What has been missing, however, is biological evidence that a leisurely meal is better for appetite control, according to Kokkinos and his colleagues at Athens University Medical School in Greece and the Imperial College London in the UK.

To study the question, the researchers had 17 healthy men eat a generous portion of ice cream under two different conditions: in one, they ate the treat in two servings over 5 minutes; in the other, they ate it in small servings over 30 minutes.

Although the groups' feelings of fullness and hunger did not seem to differ, the researchers found that when the men ate slowly, they showed higher blood levels of two hormones -- peptide YY (PYY) and glucagon-like peptide 1 (GLP-1) -- for roughly three hours after the meal.

Both PYY and GLP-1 are released from the digestive tract as a "fullness" signal to the brain, curbing appetite and calorie intake.

The findings, to be published in an upcoming issue of the Journal of Clinical Endocrinology & Metabolism, give more weight to the conventional wisdom that people should savor their food.
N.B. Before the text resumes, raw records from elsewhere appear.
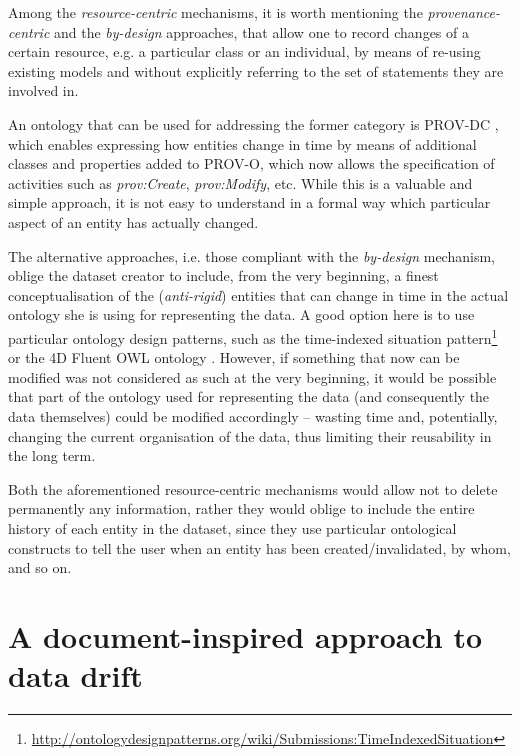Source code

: \documentclass[runningheads,a4paper]{llncs}
\begin{document}
Among the {\em resource-centric} mechanisms, it is worth mentioning the {\em provenance-centric} and the {\em by-design} approaches, that allow one to record changes of a certain resource, e.g. a particular class or an individual, by means of re-using existing models and without explicitly referring to the set of statements they are involved in. 

An ontology that can be used for addressing the former category is PROV-DC  \cite{__RefNumPara__17595_1591320820}, which enables expressing how entities change in time by means of additional classes and properties added to PROV-O, which now allows the specification of activities such as {\em prov:Create}, {\em prov:Modify}, etc. While this is a valuable and simple approach, it is not easy to understand in a formal way which particular aspect of an entity has actually changed.

The alternative approaches, i.e. those compliant with the {\em by-design} mechanism, oblige the dataset creator to include, from the very beginning, a finest conceptualisation of the ({\em anti-rigid}) entities that can change in time in the actual ontology she is using for representing the data. A good option here is to use particular ontology design patterns, such as the time-indexed situation pattern\footnote{\url{http://ontologydesignpatterns.org/wiki/Submissions:TimeIndexedSituation}} or the 4D Fluent OWL ontology  \cite{__RefNumPara__17813_1591320820}. However, if something that now can be modified was not considered as such at the very beginning, it would be possible that part of the ontology used for representing the data (and consequently the data themselves) could be modified accordingly -- wasting time and, potentially, changing the current organisation of the data, thus limiting their reusability in the long term.

Both the aforementioned resource-centric mechanisms would allow not to delete permanently any information, rather they would oblige to include the entire history of each entity in the dataset, since they use particular ontological constructs to tell the user when an entity has been created/invalidated, by whom, and so on.

\section{A document-inspired approach to data drift}\label{__RefHeading__16812_1591320820}
\end{document}
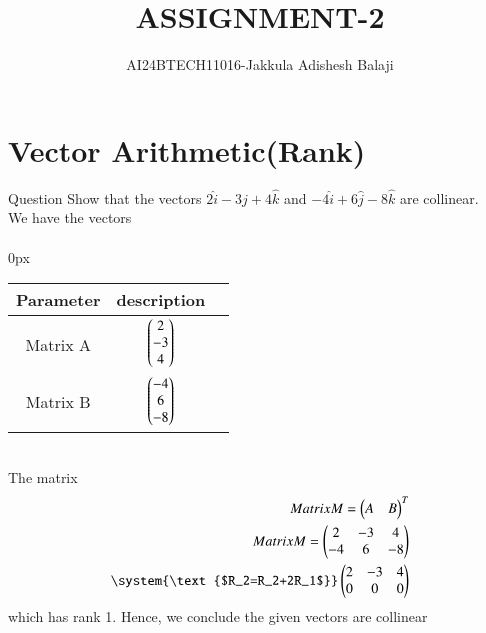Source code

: \documentclass[journal]{IEEEtran}
\begin{document}

\renewcommand{\thefigure}{\theenumi}
\renewcommand{\thetable}{\theenumi}
\setlength{\intextsep}{10pt} %
\renewcommand{\thetable}{\theenumi}
\title{ASSIGNMENT-2}
\author{AI24BTECH11016-Jakkula Adishesh Balaji}
\maketitle
\bigskip
\section*{\textbf{Vector Arithmetic(Rank)}}

         Question Show that the vectors $2\hat{i}-3\hat{j}+4\hat{k}$ and $-4\hat{i}+6\hat{j}-8\hat{k}$ are collinear.\\
         \solution We have the vectors \\ \\
         \centering
         \parindent 0px
\begin{tabular}{|c|c|c|}
    \hline
    Parameter & description \\
    \hline
    Matrix A & $\begin{pmatrix}2\\-3\\4\end{pmatrix}$ \\
    \hline
    Matrix B & $\begin{pmatrix}-4\\6\\-8\end{pmatrix}$ \\
    \hline
\end{tabular}
\\
         The matrix 
         \centering
         \begin{align*}
         Matrix M={\myvec{A&B}}^{T} \\
         Matrix M=\myvec{2&-3&4\\-4&6&-8} \\
         \system{\text{$R_2=R_2+2R_1$}}
         \myvec{2&-3&4\\0&0&0}\\
         \end{align*}
         which has rank 1. Hence, we conclude the given vectors are collinear
\end{document}
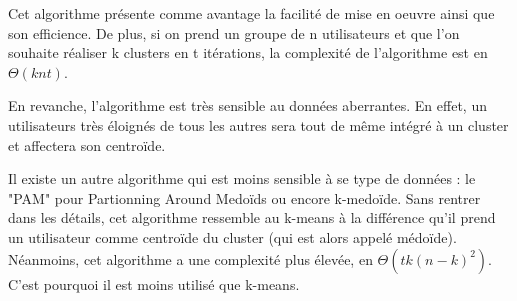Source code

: Cet algorithme présente comme avantage la facilité de mise en oeuvre ainsi que son efficience. De plus, si on prend un groupe de n utilisateurs et que l'on souhaite réaliser k clusters en t itérations, la complexité de l'algorithme est en $\Theta(knt)$.\par
En revanche, l'algorithme est très sensible au données aberrantes. En effet, un utilisateurs très éloignés de tous les autres sera tout de même intégré à un cluster et affectera son centroïde.\par
Il existe un autre algorithme qui est moins sensible à se type de données : le "PAM" pour Partionning Around Medoïds ou encore k-medoïde. Sans rentrer dans les détails, cet algorithme ressemble au k-means à la différence qu'il prend un utilisateur comme centroïde du cluster (qui est alors appelé médoïde).
Néanmoins, cet algorithme a une complexité plus élevée, en $\Theta(tk(n-k)^2)$. C'est pourquoi il est moins utilisé que k-means.
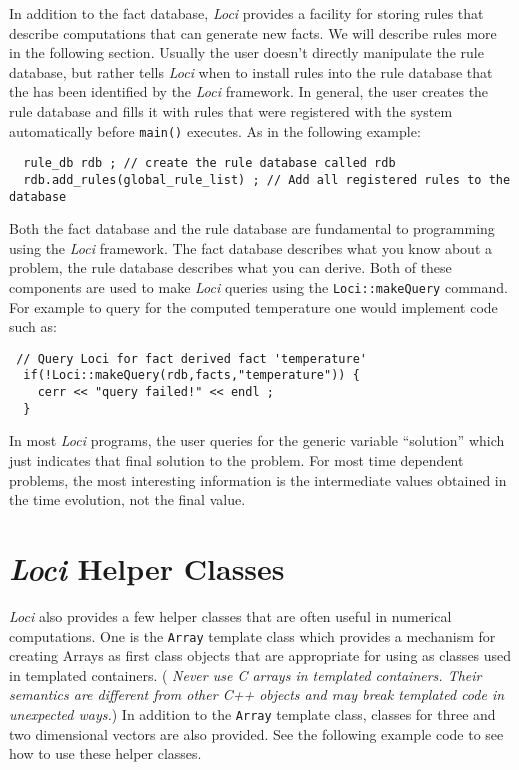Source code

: \documentclass[10pt,epsf,letterpaper,twoside]{book}
\begin{document}
In addition to the fact database, {\it Loci} provides a facility for storing
rules that describe computations that can generate new facts.  We will
describe rules more in the following section.  Usually the user
doesn't directly manipulate the rule database, but rather tells {\it Loci}
when to install rules into the rule database that the has been
identified by the {\it Loci} framework.  In general, the user creates the
rule database and fills it with rules that were registered with the
system automatically before {\tt main()} executes.  As in the
following example:
\begin{verbatim}
  rule_db rdb ; // create the rule database called rdb
  rdb.add_rules(global_rule_list) ; // Add all registered rules to the database
\end{verbatim}
Both the fact database and the rule database are fundamental to
programming using the {\it Loci} framework.  The fact database describes
what you know about a problem, the rule database describes what you
can derive.  Both of these components are used to make {\it Loci} queries
using the {\tt Loci::makeQuery} command.  For example to query for the
computed temperature one would implement code such as:
\begin{verbatim}
 // Query Loci for fact derived fact 'temperature'
  if(!Loci::makeQuery(rdb,facts,"temperature")) {
    cerr << "query failed!" << endl ;
  }
\end{verbatim}
In most {\it Loci} programs, the user queries for the generic variable
``solution'' which just indicates that final solution to the problem.
For most time dependent problems, the most interesting information is
the intermediate values obtained in the time evolution, not the final
value.


\section{{\it Loci} Helper Classes}

{\it Loci} also provides a few helper classes that are often useful in
numerical computations.  One is the {\tt Array} template class which provides a
mechanism for creating Arrays as first class objects that are
appropriate for using as classes used in templated containers. ({\it
Never use C arrays in templated containers.  Their semantics are
different from other C++ objects and may break templated code in
unexpected ways.})  In addition to the {\tt Array} template class,
classes for three and two dimensional vectors are also provided.  See
the following example code to see how to use these helper classes.
\end{document}

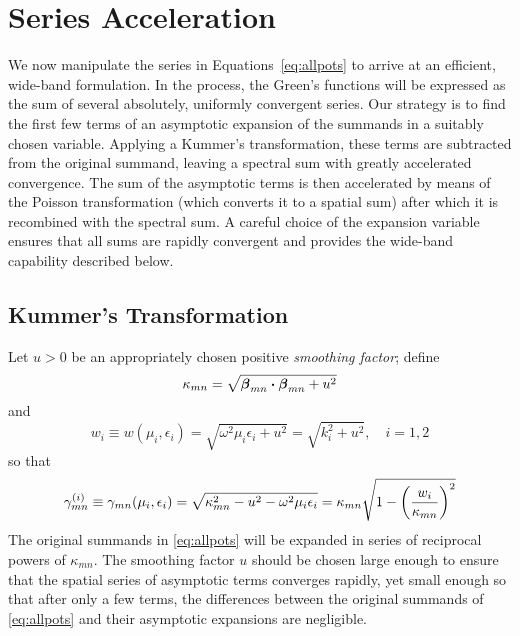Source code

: \section{Series Acceleration}
  We now manipulate the series in Equations~\eqref{eq:allpots} to
  arrive at an efficient, 
wide-band formulation.  In the process, the Green's functions will be
expressed as the sum of several absolutely, uniformly convergent
series.  Our strategy is to find the first few terms of an asymptotic
expansion of the summands in a suitably chosen variable.  Applying a Kummer's
transformation, these terms are
subtracted from the original summand, leaving a spectral sum with greatly
accelerated convergence.  The sum of the asymptotic terms is then
accelerated by means of the Poisson transformation (which converts it to a
spatial sum) after which it is recombined
with the spectral sum.  A careful choice of the expansion variable ensures
that all sums are rapidly convergent and  provides
the wide-band capability described below.

\subsection{Kummer's Transformation}
Let $u>0$ 
be an appropriately chosen positive {\em smoothing factor}; define
\begin{equation}
  \kappa_{mn}  =  \sqrt{\boldsymbol{\beta}_{mn} \boldsymbol{\cdot} \boldsymbol{\beta}_{mn} +u^2}
         \label{eq:kappa}
\end{equation}
and
\begin{equation}
  w_i  \equiv w(\mu_i,\epsilon_i) =  
  \sqrt{\omega^2\mu_i\epsilon_i + u^2} =
  \sqrt{k_i^2+u^2}, \quad i=1,2 \label{eq:w}
\end{equation}
so that 
\begin{equation}
  \gamma^{(i)}_{mn} 
  \equiv \gamma_{mn} (\mu_i,\epsilon_i)
  = \sqrt{\kappa_{mn}^2 - u^2 - \omega^2\mu_i\epsilon_i}
  = \kappa_{mn} \sqrt{1 - \left(\frac{w_i}{\kappa_{mn}}\right)^2}
\end{equation}
The original summands in \eqref{eq:allpots} will be expanded in series of reciprocal 
powers
of $\kappa_{mn}$.  The smoothing factor $u$ should be chosen large enough to ensure that the 
spatial series of asymptotic terms converges rapidly, yet small
enough so that after only a few terms, the differences between the original summands
of \eqref{eq:allpots} and their asymptotic expansions are negligible. 

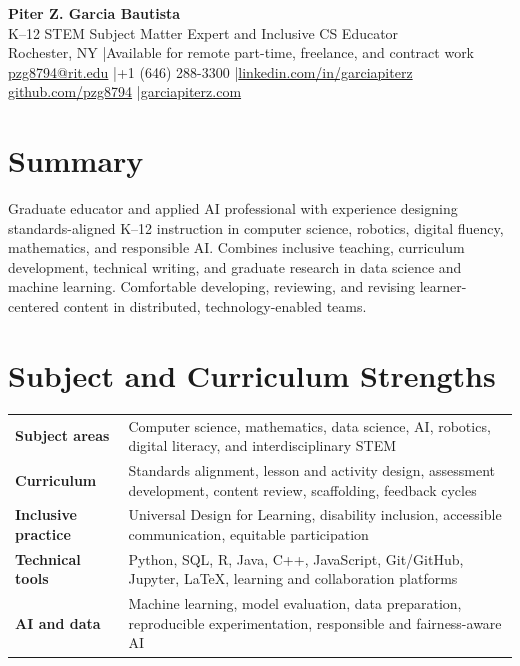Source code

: \documentclass[10pt,letterpaper]{article}
\begin{document}
\fontsize{9}{10.5}\selectfont

\begin{center}
  {\Large\bfseries Piter Z. Garcia Bautista}\\[1pt]
  {\large K--12 STEM Subject Matter Expert and Inclusive CS Educator}\\[2pt]
  Rochester, NY \enspace|\enspace Available for remote part-time, freelance, and contract work\\
  \href{mailto:pzg8794@rit.edu}{pzg8794@rit.edu}
  \enspace|\enspace +1 (646) 288-3300
  \enspace|\enspace \href{https://linkedin.com/in/garciapiterz}{linkedin.com/in/garciapiterz}\\
  \href{https://github.com/pzg8794}{github.com/pzg8794}
  \enspace|\enspace \href{https://garciapiterz.com}{garciapiterz.com}
\end{center}

\section*{Summary}
Graduate educator and applied AI professional with experience designing
standards-aligned K--12 instruction in computer science, robotics, digital
fluency, mathematics, and responsible AI. Combines inclusive teaching,
curriculum development, technical writing, and graduate research in data
science and machine learning. Comfortable developing, reviewing, and revising
learner-centered content in distributed, technology-enabled teams.

\section*{Subject and Curriculum Strengths}
\begin{tabularx}{\textwidth}{@{}>{\bfseries}l X@{}}
Subject areas & Computer science, mathematics, data science, AI, robotics, digital literacy, and interdisciplinary STEM\\
Curriculum & Standards alignment, lesson and activity design, assessment development, content review, scaffolding, feedback cycles\\
Inclusive practice & Universal Design for Learning, disability inclusion, accessible communication, equitable participation\\
Technical tools & Python, SQL, R, Java, C++, JavaScript, Git/GitHub, Jupyter, LaTeX, learning and collaboration platforms\\
AI and data & Machine learning, model evaluation, data preparation, reproducible experimentation, responsible and fairness-aware AI\\
\end{tabularx}
\end{document}
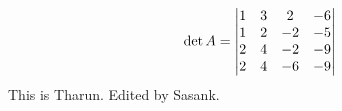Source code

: \documentclass{article}
\begin{document}
$$\det A =
\begin{vmatrix}
1 & 3 & 2 & -6 \\ 
1 & 2 & -2 & -5 \\ 
2 & 4 & -2 & -9 \\ 
2 & 4 & -6 & -9  \notag
\end{vmatrix}
$$
This is Tharun.
Edited by Sasank.
\end{document}
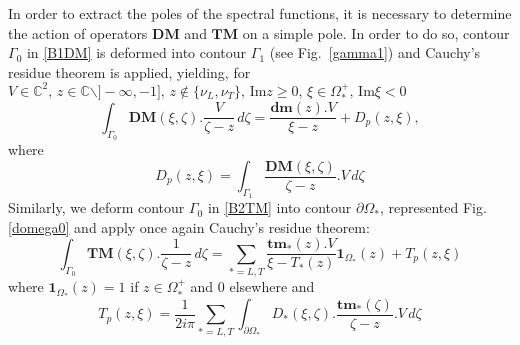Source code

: In order to extract the poles of the spectral functions, it is necessary to determine the action of operators $\mathbf{DM}$ and $\mathbf{TM}$ on a simple pole. In order to do so, contour $\Gamma_0$ in \eqref{B1DM} is deformed into contour $\Gamma_1$ (see Fig.~\ref{gamma1}) and Cauchy's residue theorem is applied, yielding, for
$ V\in\mathbb{C}^2, \, z\in \mathbb{C} \backslash  \rbrack - \infty, -1 \rbrack , \,  z \notin \{\nu_L,\nu_T \}, \, \mbox{Im} z \geq 0, \, \xi \in \Omega_*^+, \, \mbox{Im} \xi <0 $
\begin{equation}
\int_{\Gamma_0} \textbf{DM}(\xi,\zeta).\frac{V}{\zeta-z}\,d\zeta = \frac{\textbf{dm}(z).V}{\xi-z}+D_p(z,\xi),
\label{GaussDM}
\end{equation}
where
\begin{equation}
D_p(z,\xi)= \int_{\Gamma_1} \frac{\textbf{DM}(\xi,\zeta)}{\zeta-z}.V\,d\zeta
\label{defDp}
\end{equation}
Similarly, we deform contour $\Gamma_0$ in \eqref{B2TM} into contour $\partial \Omega_*$, represented Fig. \ref{domega0} and apply once again Cauchy's residue theorem:
\begin{equation}
\int_{\Gamma_0} \textbf{TM}(\xi,\zeta).\frac{1}{\zeta-z}\,d\zeta = \sum_{*=L,T} \frac{\textbf{tm}_*(z).V}{\xi-T_*(z)}\textbf{1}_{\Omega_*}(z)+T_p(z,\xi)
\label{GaussTM}
\end{equation}
where $\textbf{1}_{\Omega_*}(z)=1$ if $z\in\Omega_*^+$ and $0$ elsewhere and
\begin{equation}
T_p(z,\xi)= \frac{1}{2i\pi} \sum_{*=L,T} \int_{\partial \Omega_*} D_*(\xi,\zeta) .\frac{\textbf{tm}_*(\zeta)}{\zeta-z}.V\, d\zeta
\label{defTp}
\end{equation}

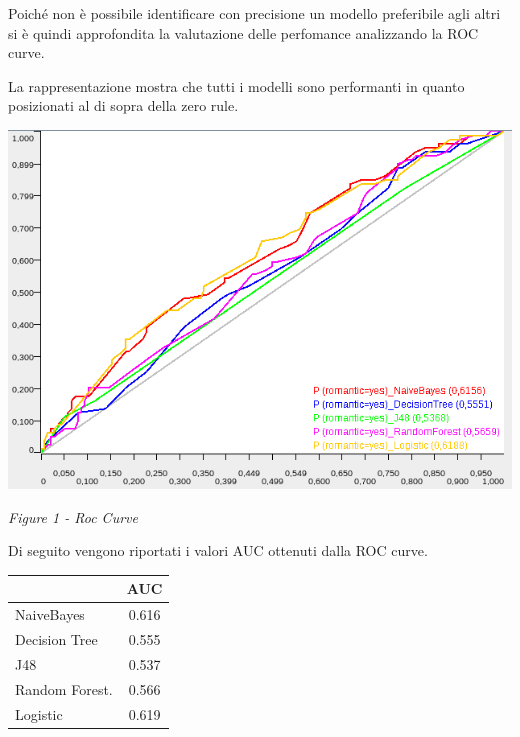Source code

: \documentclass[12pt,a4paper]{report}
\begin{document}
\begin{multicols}{2}
Poiché non è possibile identificare con precisione un modello preferibile agli altri si è quindi approfondita la valutazione delle perfomance analizzando la ROC curve. 

La rappresentazione mostra che tutti i modelli sono performanti in quanto posizionati al di sopra della zero rule.

\newcommand\myfigure[1]{%
	\medskip\noindent\begin{minipage}{\columnwidth}
		\centering%
		#1%
	\end{minipage}\medskip}

\myfigure{\includegraphics[width=1.02\linewidth]{RocCurve}}


\begin{center}
	\textit{Figure 1 - Roc Curve}
\end{center}

Di seguito vengono riportati i valori  AUC ottenuti dalla ROC curve. 

\begin{center}
	\begin{tabular}{|>{\centering\arraybackslash}m{3cm}|c|}
		\hline
		& AUC  \\
		\hline
		NaiveBayes & 0.616	\\
		\hline
		Decision Tree & 0.555   \\
		\hline
		J48 & 0.537  \\
		\hline
		Random Forest. & 0.566 \\
		\hline
		Logistic & 0.619 \\
		\hline
	\end{tabular}
\end{center}


\end{multicols}
\end{document}
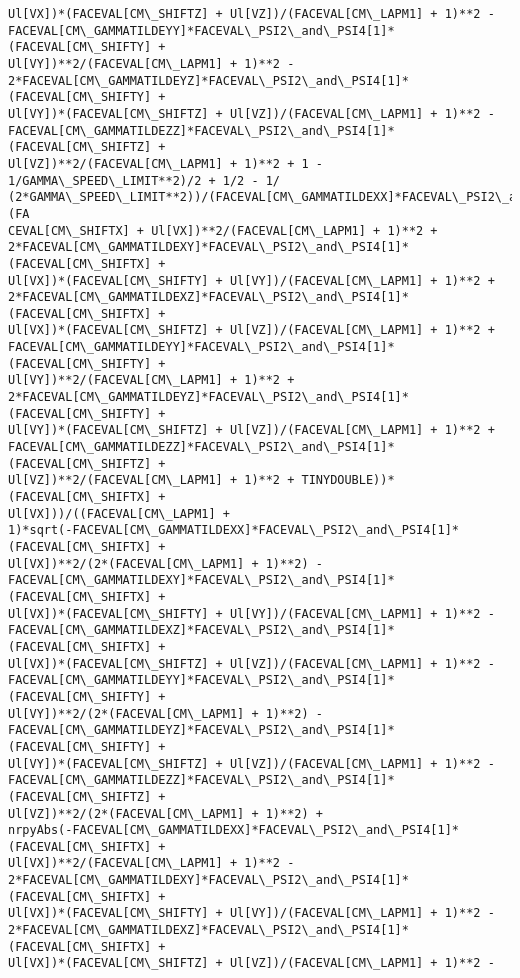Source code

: \documentclass[landscape,letterpaper,10pt,english]{article}
\begin{document}
\begin{Verbatim}[commandchars=\\\{\}]
Ul[VX])*(FACEVAL[CM\_SHIFTZ] + Ul[VZ])/(FACEVAL[CM\_LAPM1] + 1)**2 -
FACEVAL[CM\_GAMMATILDEYY]*FACEVAL\_PSI2\_and\_PSI4[1]*(FACEVAL[CM\_SHIFTY] +
Ul[VY])**2/(FACEVAL[CM\_LAPM1] + 1)**2 -
2*FACEVAL[CM\_GAMMATILDEYZ]*FACEVAL\_PSI2\_and\_PSI4[1]*(FACEVAL[CM\_SHIFTY] +
Ul[VY])*(FACEVAL[CM\_SHIFTZ] + Ul[VZ])/(FACEVAL[CM\_LAPM1] + 1)**2 -
FACEVAL[CM\_GAMMATILDEZZ]*FACEVAL\_PSI2\_and\_PSI4[1]*(FACEVAL[CM\_SHIFTZ] +
Ul[VZ])**2/(FACEVAL[CM\_LAPM1] + 1)**2 + 1 - 1/GAMMA\_SPEED\_LIMIT**2)/2 + 1/2 - 1/
(2*GAMMA\_SPEED\_LIMIT**2))/(FACEVAL[CM\_GAMMATILDEXX]*FACEVAL\_PSI2\_and\_PSI4[1]*(FA
CEVAL[CM\_SHIFTX] + Ul[VX])**2/(FACEVAL[CM\_LAPM1] + 1)**2 +
2*FACEVAL[CM\_GAMMATILDEXY]*FACEVAL\_PSI2\_and\_PSI4[1]*(FACEVAL[CM\_SHIFTX] +
Ul[VX])*(FACEVAL[CM\_SHIFTY] + Ul[VY])/(FACEVAL[CM\_LAPM1] + 1)**2 +
2*FACEVAL[CM\_GAMMATILDEXZ]*FACEVAL\_PSI2\_and\_PSI4[1]*(FACEVAL[CM\_SHIFTX] +
Ul[VX])*(FACEVAL[CM\_SHIFTZ] + Ul[VZ])/(FACEVAL[CM\_LAPM1] + 1)**2 +
FACEVAL[CM\_GAMMATILDEYY]*FACEVAL\_PSI2\_and\_PSI4[1]*(FACEVAL[CM\_SHIFTY] +
Ul[VY])**2/(FACEVAL[CM\_LAPM1] + 1)**2 +
2*FACEVAL[CM\_GAMMATILDEYZ]*FACEVAL\_PSI2\_and\_PSI4[1]*(FACEVAL[CM\_SHIFTY] +
Ul[VY])*(FACEVAL[CM\_SHIFTZ] + Ul[VZ])/(FACEVAL[CM\_LAPM1] + 1)**2 +
FACEVAL[CM\_GAMMATILDEZZ]*FACEVAL\_PSI2\_and\_PSI4[1]*(FACEVAL[CM\_SHIFTZ] +
Ul[VZ])**2/(FACEVAL[CM\_LAPM1] + 1)**2 + TINYDOUBLE))*(FACEVAL[CM\_SHIFTX] +
Ul[VX]))/((FACEVAL[CM\_LAPM1] +
1)*sqrt(-FACEVAL[CM\_GAMMATILDEXX]*FACEVAL\_PSI2\_and\_PSI4[1]*(FACEVAL[CM\_SHIFTX] +
Ul[VX])**2/(2*(FACEVAL[CM\_LAPM1] + 1)**2) -
FACEVAL[CM\_GAMMATILDEXY]*FACEVAL\_PSI2\_and\_PSI4[1]*(FACEVAL[CM\_SHIFTX] +
Ul[VX])*(FACEVAL[CM\_SHIFTY] + Ul[VY])/(FACEVAL[CM\_LAPM1] + 1)**2 -
FACEVAL[CM\_GAMMATILDEXZ]*FACEVAL\_PSI2\_and\_PSI4[1]*(FACEVAL[CM\_SHIFTX] +
Ul[VX])*(FACEVAL[CM\_SHIFTZ] + Ul[VZ])/(FACEVAL[CM\_LAPM1] + 1)**2 -
FACEVAL[CM\_GAMMATILDEYY]*FACEVAL\_PSI2\_and\_PSI4[1]*(FACEVAL[CM\_SHIFTY] +
Ul[VY])**2/(2*(FACEVAL[CM\_LAPM1] + 1)**2) -
FACEVAL[CM\_GAMMATILDEYZ]*FACEVAL\_PSI2\_and\_PSI4[1]*(FACEVAL[CM\_SHIFTY] +
Ul[VY])*(FACEVAL[CM\_SHIFTZ] + Ul[VZ])/(FACEVAL[CM\_LAPM1] + 1)**2 -
FACEVAL[CM\_GAMMATILDEZZ]*FACEVAL\_PSI2\_and\_PSI4[1]*(FACEVAL[CM\_SHIFTZ] +
Ul[VZ])**2/(2*(FACEVAL[CM\_LAPM1] + 1)**2) +
nrpyAbs(-FACEVAL[CM\_GAMMATILDEXX]*FACEVAL\_PSI2\_and\_PSI4[1]*(FACEVAL[CM\_SHIFTX] +
Ul[VX])**2/(FACEVAL[CM\_LAPM1] + 1)**2 -
2*FACEVAL[CM\_GAMMATILDEXY]*FACEVAL\_PSI2\_and\_PSI4[1]*(FACEVAL[CM\_SHIFTX] +
Ul[VX])*(FACEVAL[CM\_SHIFTY] + Ul[VY])/(FACEVAL[CM\_LAPM1] + 1)**2 -
2*FACEVAL[CM\_GAMMATILDEXZ]*FACEVAL\_PSI2\_and\_PSI4[1]*(FACEVAL[CM\_SHIFTX] +
Ul[VX])*(FACEVAL[CM\_SHIFTZ] + Ul[VZ])/(FACEVAL[CM\_LAPM1] + 1)**2 -

\end{Verbatim}
\end{document}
Some previous research has found that when people take the time to chew their food thoroughly and enjoy a meal, they tend to eat fewer calories than when they have that same meal at an eat-and-run pace.

The reasons for that have been unclear, however.

"Our study provides a possible explanation for the relationship between speed eating and overeating by showing that the rate at which someone eats may impact the release of gut hormones that signal the brain to stop eating," Kokkinos said.

The findings are particularly relevant in a time when many people are relying on fast food and regularly eating on the run, according to Kokkinos. The study suggests that slowing down at meal time could aid appetite control, and ultimately weight control.

They are a possible scientific explanation for "the warning we were given as children that 'wolfing down your food will make you fat,'" Kokkinos said.